Segment Start: Records supplied

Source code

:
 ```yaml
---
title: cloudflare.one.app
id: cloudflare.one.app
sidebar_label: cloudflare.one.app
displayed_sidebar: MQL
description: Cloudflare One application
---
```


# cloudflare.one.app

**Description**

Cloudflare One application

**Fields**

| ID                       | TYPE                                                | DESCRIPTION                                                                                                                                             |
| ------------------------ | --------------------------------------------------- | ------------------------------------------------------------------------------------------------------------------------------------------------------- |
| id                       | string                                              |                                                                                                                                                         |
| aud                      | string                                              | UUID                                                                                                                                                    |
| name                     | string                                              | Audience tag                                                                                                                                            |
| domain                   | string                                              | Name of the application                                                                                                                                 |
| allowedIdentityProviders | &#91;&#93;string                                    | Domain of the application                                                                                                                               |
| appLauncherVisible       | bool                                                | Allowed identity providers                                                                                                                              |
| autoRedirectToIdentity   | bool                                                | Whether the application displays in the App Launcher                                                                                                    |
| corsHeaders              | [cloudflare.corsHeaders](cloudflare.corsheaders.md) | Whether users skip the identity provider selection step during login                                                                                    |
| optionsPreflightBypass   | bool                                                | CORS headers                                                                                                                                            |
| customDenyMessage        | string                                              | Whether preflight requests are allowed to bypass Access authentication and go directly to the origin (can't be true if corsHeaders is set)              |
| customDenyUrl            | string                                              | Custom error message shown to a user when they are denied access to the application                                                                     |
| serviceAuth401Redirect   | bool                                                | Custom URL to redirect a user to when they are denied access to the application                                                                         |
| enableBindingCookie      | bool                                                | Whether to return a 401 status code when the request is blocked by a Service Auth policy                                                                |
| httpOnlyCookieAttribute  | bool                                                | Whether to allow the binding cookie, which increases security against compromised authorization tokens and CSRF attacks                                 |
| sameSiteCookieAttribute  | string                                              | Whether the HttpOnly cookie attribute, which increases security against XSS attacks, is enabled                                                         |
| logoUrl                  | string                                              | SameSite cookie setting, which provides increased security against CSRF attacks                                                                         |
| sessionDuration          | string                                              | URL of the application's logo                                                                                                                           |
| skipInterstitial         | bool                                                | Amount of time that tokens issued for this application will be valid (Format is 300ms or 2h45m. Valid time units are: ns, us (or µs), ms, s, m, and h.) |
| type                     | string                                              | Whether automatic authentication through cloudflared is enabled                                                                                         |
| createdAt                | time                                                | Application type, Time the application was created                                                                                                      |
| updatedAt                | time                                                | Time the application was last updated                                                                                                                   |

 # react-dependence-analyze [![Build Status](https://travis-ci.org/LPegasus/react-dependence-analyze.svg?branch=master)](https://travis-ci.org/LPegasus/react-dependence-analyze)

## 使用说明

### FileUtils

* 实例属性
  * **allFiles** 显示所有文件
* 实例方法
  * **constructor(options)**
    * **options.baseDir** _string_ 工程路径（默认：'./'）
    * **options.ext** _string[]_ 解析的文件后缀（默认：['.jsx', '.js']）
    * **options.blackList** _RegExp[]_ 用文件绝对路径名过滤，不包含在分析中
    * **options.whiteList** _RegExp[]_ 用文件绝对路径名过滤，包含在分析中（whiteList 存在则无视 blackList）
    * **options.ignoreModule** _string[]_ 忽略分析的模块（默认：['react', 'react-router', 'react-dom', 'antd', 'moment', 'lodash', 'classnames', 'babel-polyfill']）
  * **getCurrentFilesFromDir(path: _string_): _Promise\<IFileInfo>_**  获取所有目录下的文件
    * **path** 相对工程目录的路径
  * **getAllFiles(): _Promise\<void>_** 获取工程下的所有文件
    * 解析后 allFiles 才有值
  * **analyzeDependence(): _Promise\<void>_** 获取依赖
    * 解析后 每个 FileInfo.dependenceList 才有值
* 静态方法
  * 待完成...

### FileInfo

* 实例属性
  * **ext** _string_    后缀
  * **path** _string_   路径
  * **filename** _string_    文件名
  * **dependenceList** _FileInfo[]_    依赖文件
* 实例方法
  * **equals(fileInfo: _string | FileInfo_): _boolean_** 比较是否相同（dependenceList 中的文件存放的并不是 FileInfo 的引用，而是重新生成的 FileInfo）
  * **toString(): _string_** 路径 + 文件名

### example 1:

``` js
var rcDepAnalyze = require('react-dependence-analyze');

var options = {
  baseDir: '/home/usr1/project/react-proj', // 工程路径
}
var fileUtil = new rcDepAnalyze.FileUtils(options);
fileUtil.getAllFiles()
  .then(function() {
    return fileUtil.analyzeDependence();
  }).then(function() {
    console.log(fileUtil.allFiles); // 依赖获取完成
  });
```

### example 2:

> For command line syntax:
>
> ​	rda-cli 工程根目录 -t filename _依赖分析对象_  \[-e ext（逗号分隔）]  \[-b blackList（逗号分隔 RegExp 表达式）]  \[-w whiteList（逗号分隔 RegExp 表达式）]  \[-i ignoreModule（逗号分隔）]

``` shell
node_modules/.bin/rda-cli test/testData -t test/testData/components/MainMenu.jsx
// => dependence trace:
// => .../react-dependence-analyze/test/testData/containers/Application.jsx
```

Segment End: Records supplied

## Try it
Where a line above includes "filename", copy that line.

## Written response
  * **filename** _string_    文件名
> ​	rda-cli 工程根目录 -t filename _依赖分析对象_  \[-e ext（逗号分隔）]  \[-b blackList（逗号分隔 RegExp 表达式）]  \[-w whiteList（逗号分隔 RegExp 表达式）]  \[-i ignoreModule（逗号分隔）]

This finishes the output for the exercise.